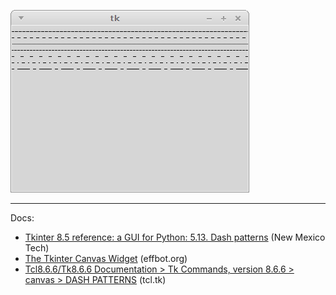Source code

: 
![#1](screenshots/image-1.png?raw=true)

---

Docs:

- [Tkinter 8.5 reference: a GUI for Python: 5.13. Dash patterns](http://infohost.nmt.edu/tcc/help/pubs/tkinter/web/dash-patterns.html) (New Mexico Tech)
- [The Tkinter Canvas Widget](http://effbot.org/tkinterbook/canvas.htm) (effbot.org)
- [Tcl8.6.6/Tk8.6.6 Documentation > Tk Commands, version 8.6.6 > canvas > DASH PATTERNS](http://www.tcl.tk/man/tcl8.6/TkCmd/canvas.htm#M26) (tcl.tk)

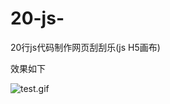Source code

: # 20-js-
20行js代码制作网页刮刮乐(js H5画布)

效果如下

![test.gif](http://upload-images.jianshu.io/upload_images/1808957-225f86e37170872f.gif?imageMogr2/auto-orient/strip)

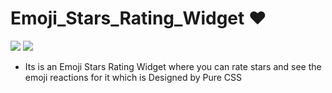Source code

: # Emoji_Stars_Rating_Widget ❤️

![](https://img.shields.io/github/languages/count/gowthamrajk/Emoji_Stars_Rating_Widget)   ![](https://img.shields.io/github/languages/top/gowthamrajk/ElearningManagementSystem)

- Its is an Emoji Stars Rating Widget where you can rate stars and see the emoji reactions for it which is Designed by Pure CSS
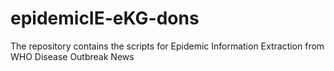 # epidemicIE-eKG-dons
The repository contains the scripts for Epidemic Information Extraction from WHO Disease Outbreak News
...
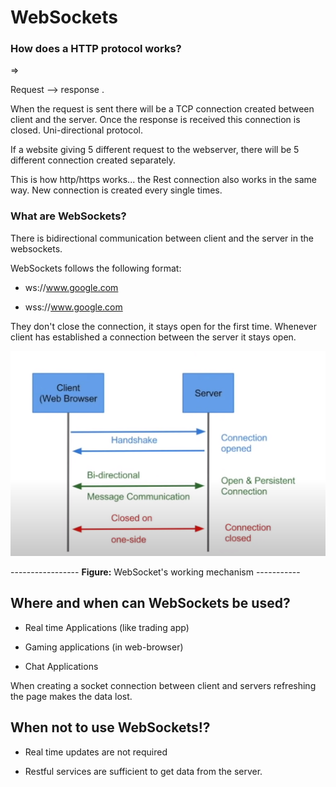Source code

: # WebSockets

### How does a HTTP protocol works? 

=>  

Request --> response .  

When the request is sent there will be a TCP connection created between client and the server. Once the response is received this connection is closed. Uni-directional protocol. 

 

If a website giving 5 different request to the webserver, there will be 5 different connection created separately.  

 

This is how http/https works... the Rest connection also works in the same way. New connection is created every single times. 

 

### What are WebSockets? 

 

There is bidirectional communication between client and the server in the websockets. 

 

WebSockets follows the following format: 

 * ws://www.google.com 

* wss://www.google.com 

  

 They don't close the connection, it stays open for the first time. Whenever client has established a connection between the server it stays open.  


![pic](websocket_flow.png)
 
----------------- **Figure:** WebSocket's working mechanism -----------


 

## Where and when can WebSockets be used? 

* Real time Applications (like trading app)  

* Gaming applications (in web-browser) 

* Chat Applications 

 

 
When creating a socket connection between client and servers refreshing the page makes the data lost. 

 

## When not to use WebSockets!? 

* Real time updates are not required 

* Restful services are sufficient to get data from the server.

## [EXERCISE PROMPT]
Please give an exact copy of the entries above, from the line with "## When not to use WebSockets!?" down to the line with "from the server.", inclusive, and nothing else.

## [WRITTEN ANSWER]
## When not to use WebSockets!? 

* Real time updates are not required 

* Restful services are sufficient to get data from the server.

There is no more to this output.